● Required work:
Whenever a line in the following entries includes "events", tally it. Report nothing except the final count.

Records excerpted from a collection:
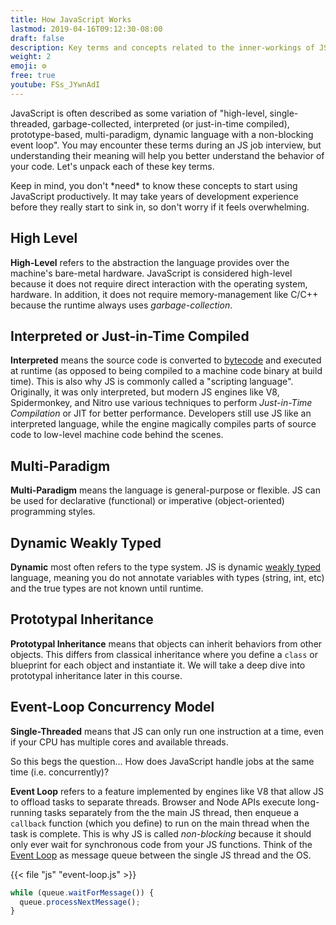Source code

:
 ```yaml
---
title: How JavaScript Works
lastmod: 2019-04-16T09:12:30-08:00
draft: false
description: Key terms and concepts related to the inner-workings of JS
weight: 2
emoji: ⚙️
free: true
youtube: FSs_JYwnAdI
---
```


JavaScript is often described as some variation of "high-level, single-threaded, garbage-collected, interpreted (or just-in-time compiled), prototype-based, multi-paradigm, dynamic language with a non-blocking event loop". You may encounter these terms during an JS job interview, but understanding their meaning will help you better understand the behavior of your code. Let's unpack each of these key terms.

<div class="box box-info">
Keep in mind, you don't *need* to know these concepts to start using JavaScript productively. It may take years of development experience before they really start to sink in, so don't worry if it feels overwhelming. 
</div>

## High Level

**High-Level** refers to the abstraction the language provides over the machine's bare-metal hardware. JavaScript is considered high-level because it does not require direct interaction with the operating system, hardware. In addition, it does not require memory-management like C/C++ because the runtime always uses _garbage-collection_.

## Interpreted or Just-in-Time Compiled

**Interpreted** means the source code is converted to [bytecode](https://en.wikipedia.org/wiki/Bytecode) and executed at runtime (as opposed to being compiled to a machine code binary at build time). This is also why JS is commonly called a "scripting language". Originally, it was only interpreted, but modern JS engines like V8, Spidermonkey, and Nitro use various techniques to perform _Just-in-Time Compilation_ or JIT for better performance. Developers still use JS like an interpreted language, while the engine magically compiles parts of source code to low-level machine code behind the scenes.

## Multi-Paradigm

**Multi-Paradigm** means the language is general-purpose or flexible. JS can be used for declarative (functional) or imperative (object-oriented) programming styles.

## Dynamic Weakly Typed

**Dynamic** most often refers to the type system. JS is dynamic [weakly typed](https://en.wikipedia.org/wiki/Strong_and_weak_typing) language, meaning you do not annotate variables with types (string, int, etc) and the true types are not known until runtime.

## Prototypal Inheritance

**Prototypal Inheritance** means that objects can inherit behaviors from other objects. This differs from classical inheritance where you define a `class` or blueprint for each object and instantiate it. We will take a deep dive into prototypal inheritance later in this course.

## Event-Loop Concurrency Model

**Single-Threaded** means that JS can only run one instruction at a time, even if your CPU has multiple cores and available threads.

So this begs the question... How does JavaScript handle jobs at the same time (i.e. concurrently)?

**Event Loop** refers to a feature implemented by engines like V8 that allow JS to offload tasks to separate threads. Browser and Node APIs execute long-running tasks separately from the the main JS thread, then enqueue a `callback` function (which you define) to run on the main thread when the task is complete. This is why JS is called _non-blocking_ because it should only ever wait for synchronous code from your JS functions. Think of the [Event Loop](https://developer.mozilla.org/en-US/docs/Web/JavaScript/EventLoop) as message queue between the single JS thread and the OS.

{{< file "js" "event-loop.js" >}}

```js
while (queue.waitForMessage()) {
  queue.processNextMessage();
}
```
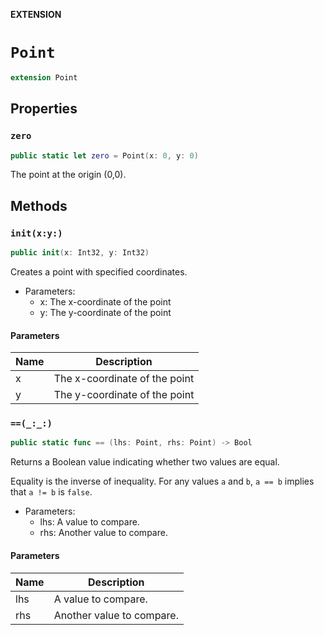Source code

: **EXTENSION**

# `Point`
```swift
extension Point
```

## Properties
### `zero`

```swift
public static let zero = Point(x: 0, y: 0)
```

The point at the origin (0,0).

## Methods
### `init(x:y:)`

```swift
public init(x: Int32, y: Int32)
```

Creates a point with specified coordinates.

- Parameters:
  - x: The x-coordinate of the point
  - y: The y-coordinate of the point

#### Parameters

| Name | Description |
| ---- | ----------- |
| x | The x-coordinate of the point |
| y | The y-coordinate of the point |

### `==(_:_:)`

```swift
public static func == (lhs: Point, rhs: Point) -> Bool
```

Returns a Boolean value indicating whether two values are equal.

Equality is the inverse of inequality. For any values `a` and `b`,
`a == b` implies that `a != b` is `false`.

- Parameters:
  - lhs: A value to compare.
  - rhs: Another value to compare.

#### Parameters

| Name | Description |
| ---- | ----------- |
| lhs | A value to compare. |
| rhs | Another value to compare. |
--
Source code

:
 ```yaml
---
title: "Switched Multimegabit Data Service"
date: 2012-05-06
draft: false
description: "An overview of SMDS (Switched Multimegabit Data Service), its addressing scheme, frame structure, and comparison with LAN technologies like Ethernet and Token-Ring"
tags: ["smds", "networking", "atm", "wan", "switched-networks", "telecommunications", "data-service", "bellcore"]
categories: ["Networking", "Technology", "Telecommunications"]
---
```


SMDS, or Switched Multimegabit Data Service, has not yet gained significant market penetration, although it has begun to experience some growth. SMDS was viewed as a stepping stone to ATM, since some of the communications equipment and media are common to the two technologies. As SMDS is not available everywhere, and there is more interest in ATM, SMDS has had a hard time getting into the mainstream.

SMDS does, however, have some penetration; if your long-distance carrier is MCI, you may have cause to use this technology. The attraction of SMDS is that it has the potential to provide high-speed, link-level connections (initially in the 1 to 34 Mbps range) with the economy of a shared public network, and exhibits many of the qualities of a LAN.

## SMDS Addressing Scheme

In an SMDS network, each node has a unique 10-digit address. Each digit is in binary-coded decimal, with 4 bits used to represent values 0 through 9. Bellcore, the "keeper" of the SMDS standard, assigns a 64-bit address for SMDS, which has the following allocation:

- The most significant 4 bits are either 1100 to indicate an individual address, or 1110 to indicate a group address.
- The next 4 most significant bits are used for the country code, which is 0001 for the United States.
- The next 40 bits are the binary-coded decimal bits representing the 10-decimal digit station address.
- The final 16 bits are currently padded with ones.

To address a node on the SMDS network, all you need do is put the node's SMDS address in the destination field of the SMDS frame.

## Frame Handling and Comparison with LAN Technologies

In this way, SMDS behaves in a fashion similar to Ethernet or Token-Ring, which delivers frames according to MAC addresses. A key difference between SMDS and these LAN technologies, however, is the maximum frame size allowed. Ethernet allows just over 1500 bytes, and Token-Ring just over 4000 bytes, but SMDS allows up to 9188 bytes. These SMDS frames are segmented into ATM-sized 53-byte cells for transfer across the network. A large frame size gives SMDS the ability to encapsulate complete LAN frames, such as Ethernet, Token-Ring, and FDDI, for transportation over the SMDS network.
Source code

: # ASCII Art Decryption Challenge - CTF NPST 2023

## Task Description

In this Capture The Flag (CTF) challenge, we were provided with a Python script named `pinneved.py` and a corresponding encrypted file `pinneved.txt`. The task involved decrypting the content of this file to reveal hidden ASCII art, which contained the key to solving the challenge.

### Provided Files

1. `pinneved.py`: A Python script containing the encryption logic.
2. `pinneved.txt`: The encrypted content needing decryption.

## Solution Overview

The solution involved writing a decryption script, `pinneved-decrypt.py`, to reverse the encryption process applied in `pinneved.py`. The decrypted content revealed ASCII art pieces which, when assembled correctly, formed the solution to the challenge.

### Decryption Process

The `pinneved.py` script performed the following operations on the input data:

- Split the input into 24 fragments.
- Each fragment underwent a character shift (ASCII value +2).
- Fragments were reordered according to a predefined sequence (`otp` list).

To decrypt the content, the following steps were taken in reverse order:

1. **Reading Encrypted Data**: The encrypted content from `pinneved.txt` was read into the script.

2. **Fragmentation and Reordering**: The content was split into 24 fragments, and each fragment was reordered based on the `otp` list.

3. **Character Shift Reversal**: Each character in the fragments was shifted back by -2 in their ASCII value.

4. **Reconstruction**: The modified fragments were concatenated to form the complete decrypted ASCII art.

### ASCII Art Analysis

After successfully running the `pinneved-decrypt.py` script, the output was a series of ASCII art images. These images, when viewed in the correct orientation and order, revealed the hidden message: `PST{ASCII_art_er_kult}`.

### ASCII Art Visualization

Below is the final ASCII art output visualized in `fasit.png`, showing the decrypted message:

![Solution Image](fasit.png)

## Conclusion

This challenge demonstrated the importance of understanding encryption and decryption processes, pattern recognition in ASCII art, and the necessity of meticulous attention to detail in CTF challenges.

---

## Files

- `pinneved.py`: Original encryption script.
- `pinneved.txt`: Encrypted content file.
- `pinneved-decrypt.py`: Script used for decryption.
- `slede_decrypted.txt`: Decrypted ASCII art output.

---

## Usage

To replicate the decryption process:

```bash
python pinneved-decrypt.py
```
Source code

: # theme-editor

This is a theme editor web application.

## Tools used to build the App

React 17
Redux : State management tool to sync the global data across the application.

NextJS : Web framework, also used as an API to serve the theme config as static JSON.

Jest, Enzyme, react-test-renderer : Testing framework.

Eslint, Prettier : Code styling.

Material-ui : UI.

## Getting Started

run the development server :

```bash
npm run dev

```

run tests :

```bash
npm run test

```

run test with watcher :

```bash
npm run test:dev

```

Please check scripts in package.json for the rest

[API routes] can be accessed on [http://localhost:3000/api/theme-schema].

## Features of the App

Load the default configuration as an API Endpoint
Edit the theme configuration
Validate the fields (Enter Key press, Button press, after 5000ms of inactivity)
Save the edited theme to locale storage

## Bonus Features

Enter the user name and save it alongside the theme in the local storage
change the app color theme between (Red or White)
--
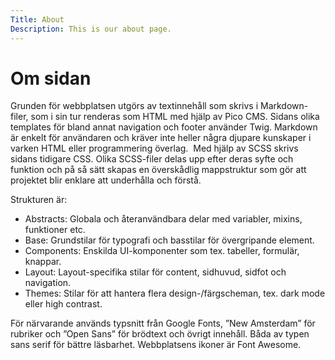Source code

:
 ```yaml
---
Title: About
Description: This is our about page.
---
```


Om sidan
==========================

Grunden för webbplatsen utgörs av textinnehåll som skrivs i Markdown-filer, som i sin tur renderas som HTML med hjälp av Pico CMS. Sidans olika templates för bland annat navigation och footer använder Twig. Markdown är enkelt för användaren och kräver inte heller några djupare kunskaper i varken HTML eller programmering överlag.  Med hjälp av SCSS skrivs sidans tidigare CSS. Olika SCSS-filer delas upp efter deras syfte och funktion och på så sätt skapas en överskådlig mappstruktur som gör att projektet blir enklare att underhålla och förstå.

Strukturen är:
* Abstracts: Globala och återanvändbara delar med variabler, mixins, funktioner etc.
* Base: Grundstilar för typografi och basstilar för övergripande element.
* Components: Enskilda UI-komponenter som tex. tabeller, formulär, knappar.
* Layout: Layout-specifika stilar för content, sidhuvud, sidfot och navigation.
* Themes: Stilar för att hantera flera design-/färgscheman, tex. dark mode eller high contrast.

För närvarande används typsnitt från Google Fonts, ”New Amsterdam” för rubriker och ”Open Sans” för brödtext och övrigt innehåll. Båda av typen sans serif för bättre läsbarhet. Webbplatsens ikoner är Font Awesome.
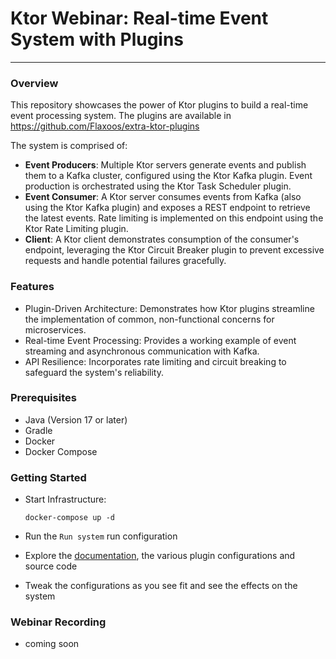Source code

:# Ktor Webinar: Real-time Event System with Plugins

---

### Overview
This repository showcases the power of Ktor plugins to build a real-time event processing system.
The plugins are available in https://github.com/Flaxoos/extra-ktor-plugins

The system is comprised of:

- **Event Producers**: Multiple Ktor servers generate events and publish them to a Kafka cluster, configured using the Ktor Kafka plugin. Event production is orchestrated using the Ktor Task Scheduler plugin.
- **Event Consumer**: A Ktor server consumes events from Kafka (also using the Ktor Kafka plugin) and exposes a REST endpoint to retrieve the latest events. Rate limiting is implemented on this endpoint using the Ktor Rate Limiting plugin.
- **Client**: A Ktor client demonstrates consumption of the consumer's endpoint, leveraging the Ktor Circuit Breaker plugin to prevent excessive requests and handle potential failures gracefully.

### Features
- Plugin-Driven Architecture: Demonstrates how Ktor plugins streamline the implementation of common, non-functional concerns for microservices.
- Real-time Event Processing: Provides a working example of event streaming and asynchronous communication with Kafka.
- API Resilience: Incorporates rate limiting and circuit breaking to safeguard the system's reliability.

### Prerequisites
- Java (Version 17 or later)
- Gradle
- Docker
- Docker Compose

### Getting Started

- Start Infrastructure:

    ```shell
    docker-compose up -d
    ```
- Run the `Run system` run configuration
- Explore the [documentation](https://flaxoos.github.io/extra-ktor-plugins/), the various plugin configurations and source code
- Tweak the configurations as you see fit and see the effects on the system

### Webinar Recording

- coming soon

● Exercise result:
2